Yardımlaşma

Rabbimiz Bakara suresi ayet.264.te mealen şöyle buyurulmaktadır: *** Ey iman edenler! Sadakalarınızı; insanlara gösteriş için malını harcayan, Allah’a ve âhiret gününe inanmayan kimse gibi başa kakmak ve eziyet etmek suretiyle boşa çıkarmayın. Çünkü onun bu gösterişinin hâli, üzerinde az bir toprak bulunan bir kayanın hâline benzer ki, ona şiddetli bir yağmur isabet edince, üzerindeki toprağı temizleyip kendisini katı bir taş hâlinde bırakır. Onlar, yaptıkları şeylerden hiç bir sevap kazanamazlar. Allah, kâfirler topluluğuna hidâyet etmez…*** Kardeşlerim, Yardımlaşma, toplum hâlinde yaşamanın doğal bir sonucudur. Hem başkaları ile yaşamak, hem yardıma ihtiyaç duymamak imkânsızdır. Bunun için İslâmiyet yardımlaşmayı, bütün maddî ve mânevî hayatımızı kapsayacak şekilde en geniş sınırları ile ele almış ve dinî-ahlâkî bir görev olarak ortaya koymuştur. Kur’an-ı Kerîm’in pek çok âyetinde bu konuya temas edilerek, müslümanlar yardımlaşmaya teşvik edilmiştir.

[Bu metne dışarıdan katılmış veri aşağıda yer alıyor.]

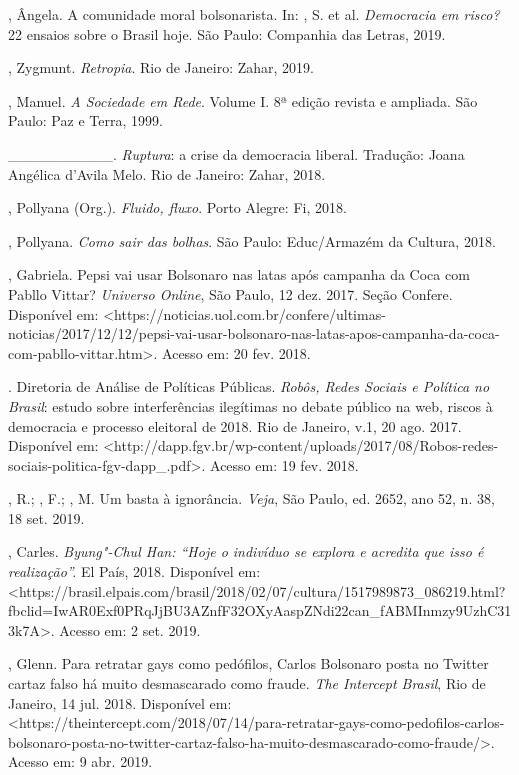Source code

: \begin{Parskip}
, Ângela. A comunidade moral bolsonarista. In: , S. et
al. \emph{Democracia em risco?} 22 ensaios sobre o Brasil hoje. São
Paulo: Companhia das Letras, 2019.

, Zygmunt. \emph{Retropia}. Rio de Janeiro: Zahar, 2019.

, Manuel. \emph{A Sociedade em Rede}. Volume I. 8ª edição
revista e ampliada. São Paulo: Paz e Terra, 1999.

\_\_\_\_\_\_\_\_\_\_. \emph{Ruptura}: a crise da democracia liberal.
Tradução: Joana Angélica d'Avila Melo. Rio de Janeiro: Zahar, 2018.

, Pollyana (Org.). \emph{Fluido, fluxo}. Porto Alegre: Fi, 2018.

, Pollyana. \emph{Como sair das bolhas}. São Paulo: Educ/Armazém
da Cultura, 2018.

, Gabriela. Pepsi vai usar Bolsonaro nas latas após campanha da
Coca com Pabllo Vittar? \emph{Universo Online}, São Paulo, 12 dez. 2017.
Seção  Confere. Disponível em:
\textless{}https://noticias.uol.com.br/confere/ultimas-noticias/2017/12/12/pepsi-vai-usar-bolsonaro-nas-latas-apos-campanha-da-coca-com-pabllo-vittar.htm\textgreater{}.
Acesso em: 20 fev. 2018.

. Diretoria de Análise de Políticas Públicas.
\emph{Robôs, Redes Sociais e Política no Brasil}: estudo sobre
interferências ilegítimas no debate público na web, riscos à democracia
e processo eleitoral de 2018. Rio de Janeiro, v.1, 20 ago. 2017.
Disponível em:
\textless{}http://dapp.fgv.br/wp-content/uploads/2017/08/Robos-redes-sociais-politica-fgv-dapp\_.pdf\textgreater{}.
Acesso em: 19 fev. 2018.

, R.; , F.; , M. Um basta à ignorância. \emph{Veja},
São Paulo, ed. 2652, ano 52, n. 38, 18 set. 2019.

, Carles. \emph{Byung"-Chul Han: ``Hoje o indivíduo se explora e
acredita que isso é realização''.} El País, 2018. Disponível em:
\textless{}https://brasil.elpais.com/brasil/2018/02/07/cultura/1517989873\_086219.html?fbclid=IwAR0Exf0PRqJjBU3AZnfF32OXyAaspZNdi22can\_fABMInmzy9UzhC313k7A\textgreater{}.
Acesso em: 2 set. 2019.

, Glenn. Para retratar gays como pedófilos, Carlos Bolsonaro
posta no Twitter cartaz falso há muito desmascarado como fraude.
\emph{The Intercept Brasil}, Rio de Janeiro, 14 jul. 2018. Disponível
em:
\textless{}https://theintercept.com/2018/07/14/para-retratar-gays-como-pedofilos-carlos-bolsonaro-posta-no-twitter-cartaz-falso-ha-muito-desmascarado-como-fraude/\textgreater{}.
Acesso em: 9 abr. 2019.


\end{Parskip}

Peygamber de sayısız hadislerinde maddî ve mânevî yardımın insan hayatındaki önemini dile getirmiştir. Peygamber Efendimiz (s.a.s); „Veren el alan elden üstündür“ buyurmuştur…Cenabı hak bizleri yardım etmekten geri bırakmasın. Elindeki nimetleri ihtiyaç içindekilerle paylaşmayı nasip eylesin…Amin.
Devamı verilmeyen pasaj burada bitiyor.